DATASET =>

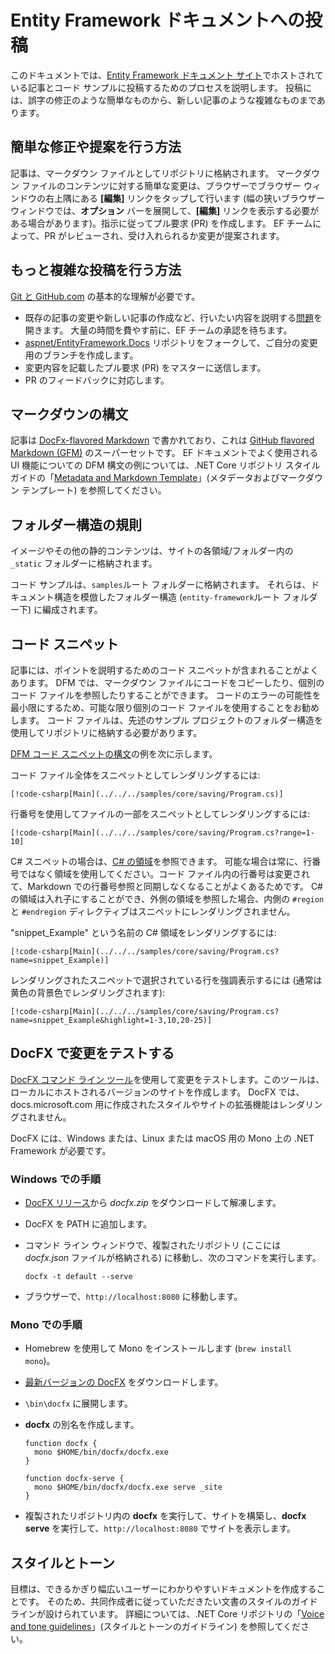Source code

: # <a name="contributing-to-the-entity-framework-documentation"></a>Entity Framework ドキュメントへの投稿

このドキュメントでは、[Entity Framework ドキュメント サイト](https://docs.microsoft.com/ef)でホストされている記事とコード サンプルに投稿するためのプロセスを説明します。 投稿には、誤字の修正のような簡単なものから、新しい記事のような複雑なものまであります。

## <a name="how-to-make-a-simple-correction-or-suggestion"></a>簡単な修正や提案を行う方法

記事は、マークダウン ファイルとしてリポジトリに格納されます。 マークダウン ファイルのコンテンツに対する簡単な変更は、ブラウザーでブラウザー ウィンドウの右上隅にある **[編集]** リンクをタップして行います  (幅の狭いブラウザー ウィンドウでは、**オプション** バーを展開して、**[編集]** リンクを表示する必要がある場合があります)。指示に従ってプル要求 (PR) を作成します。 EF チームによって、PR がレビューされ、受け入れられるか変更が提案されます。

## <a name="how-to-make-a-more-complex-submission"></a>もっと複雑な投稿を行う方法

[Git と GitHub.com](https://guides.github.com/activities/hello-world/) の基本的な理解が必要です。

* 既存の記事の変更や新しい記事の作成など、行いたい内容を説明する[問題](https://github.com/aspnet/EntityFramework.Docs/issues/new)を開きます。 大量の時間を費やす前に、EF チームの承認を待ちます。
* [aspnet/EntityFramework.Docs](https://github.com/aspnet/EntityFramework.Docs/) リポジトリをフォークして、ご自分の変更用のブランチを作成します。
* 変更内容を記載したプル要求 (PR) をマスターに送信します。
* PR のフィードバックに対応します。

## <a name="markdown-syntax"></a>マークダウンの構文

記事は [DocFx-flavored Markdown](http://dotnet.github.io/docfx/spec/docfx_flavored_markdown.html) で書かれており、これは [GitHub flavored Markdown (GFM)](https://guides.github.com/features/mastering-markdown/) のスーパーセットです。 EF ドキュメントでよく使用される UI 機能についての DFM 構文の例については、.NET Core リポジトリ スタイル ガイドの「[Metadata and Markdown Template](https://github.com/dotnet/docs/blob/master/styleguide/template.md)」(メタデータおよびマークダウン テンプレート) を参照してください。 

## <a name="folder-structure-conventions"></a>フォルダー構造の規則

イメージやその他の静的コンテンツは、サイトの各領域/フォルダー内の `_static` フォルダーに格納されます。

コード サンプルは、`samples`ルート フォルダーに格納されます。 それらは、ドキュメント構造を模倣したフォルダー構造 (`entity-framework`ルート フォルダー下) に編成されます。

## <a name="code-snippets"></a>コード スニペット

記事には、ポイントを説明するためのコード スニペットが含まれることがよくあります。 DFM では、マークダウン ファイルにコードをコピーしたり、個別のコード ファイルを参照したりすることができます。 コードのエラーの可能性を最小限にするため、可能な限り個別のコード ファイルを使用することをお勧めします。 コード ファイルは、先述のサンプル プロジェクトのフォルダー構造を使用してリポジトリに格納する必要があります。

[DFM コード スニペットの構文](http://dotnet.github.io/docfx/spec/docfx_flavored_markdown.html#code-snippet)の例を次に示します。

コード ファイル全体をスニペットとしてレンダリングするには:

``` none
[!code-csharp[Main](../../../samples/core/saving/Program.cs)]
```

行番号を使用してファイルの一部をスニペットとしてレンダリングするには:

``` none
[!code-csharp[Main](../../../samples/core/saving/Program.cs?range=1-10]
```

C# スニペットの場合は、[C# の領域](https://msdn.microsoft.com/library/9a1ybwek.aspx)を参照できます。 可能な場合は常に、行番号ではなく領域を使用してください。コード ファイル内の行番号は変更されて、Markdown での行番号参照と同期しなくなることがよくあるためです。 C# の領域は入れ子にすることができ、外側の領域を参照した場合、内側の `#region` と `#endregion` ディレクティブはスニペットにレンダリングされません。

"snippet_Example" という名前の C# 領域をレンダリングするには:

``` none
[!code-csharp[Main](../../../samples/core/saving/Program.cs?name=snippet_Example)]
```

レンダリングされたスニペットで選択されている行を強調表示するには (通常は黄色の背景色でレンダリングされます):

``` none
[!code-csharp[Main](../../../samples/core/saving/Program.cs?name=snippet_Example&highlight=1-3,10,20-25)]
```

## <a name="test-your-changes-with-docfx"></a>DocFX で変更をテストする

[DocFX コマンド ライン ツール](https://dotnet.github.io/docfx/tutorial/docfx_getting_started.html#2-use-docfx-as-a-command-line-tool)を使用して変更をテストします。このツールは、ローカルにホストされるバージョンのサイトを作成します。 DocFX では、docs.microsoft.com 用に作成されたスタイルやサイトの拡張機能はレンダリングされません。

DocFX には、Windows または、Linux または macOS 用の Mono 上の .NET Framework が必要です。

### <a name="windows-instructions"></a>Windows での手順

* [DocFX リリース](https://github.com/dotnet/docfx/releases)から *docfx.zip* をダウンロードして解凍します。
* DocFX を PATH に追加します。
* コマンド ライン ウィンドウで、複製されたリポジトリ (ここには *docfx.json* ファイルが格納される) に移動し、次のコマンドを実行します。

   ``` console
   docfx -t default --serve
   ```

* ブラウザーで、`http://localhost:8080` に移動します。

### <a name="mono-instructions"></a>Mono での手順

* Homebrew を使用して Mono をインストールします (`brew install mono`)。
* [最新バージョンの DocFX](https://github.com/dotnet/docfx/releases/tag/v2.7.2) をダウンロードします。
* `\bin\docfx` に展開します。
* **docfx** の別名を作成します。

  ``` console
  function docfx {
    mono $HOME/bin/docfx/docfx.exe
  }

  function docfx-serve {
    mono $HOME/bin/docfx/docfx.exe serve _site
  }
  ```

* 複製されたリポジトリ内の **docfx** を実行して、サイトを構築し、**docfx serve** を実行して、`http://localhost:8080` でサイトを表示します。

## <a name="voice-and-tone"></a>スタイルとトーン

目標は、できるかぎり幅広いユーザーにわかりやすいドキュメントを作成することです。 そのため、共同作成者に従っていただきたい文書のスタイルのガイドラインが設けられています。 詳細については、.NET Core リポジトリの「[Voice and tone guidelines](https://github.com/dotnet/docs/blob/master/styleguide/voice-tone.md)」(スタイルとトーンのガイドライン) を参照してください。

...

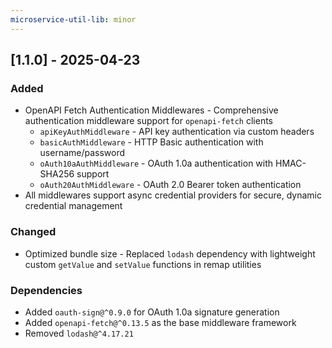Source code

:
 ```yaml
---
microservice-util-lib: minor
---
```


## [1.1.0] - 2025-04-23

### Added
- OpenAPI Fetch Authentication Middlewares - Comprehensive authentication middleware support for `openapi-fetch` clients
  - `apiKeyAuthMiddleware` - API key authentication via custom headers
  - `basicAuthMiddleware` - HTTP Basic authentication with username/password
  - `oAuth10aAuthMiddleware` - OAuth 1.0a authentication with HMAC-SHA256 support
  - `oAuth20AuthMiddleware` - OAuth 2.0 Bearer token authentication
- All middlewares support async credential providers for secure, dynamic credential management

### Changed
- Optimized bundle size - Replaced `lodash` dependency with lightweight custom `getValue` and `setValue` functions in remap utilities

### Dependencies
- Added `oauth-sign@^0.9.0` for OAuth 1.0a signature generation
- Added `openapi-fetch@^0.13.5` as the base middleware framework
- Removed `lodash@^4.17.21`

--

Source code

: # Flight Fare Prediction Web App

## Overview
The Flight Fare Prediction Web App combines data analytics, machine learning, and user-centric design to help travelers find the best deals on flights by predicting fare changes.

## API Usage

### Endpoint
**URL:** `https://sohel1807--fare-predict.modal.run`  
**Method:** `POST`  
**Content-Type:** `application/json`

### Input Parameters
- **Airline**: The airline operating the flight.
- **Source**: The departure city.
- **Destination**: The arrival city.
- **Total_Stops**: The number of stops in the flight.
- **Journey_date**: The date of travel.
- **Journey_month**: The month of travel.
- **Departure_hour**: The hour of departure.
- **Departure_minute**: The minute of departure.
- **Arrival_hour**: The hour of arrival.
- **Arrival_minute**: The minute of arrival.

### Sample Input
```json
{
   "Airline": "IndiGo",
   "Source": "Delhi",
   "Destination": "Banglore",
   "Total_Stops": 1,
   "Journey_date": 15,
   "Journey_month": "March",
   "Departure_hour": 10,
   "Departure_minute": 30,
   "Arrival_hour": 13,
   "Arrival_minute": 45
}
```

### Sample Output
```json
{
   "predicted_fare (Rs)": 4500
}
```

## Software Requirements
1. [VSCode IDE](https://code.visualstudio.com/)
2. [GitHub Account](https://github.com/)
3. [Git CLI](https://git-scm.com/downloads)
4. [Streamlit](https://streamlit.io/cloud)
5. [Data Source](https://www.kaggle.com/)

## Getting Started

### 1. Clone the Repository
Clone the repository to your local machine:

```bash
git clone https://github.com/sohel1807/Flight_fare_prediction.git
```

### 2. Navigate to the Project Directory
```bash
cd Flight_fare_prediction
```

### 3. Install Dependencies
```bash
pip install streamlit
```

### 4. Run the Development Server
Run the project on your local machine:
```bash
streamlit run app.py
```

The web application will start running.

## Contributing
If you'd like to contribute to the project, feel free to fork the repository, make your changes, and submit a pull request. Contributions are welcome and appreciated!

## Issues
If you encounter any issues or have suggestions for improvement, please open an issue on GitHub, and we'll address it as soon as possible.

YOUR INSTRUCTIONS => In the entries above, how many lines contain the string "tone"? Say only the number.

EXERCISE OUTPUT => 2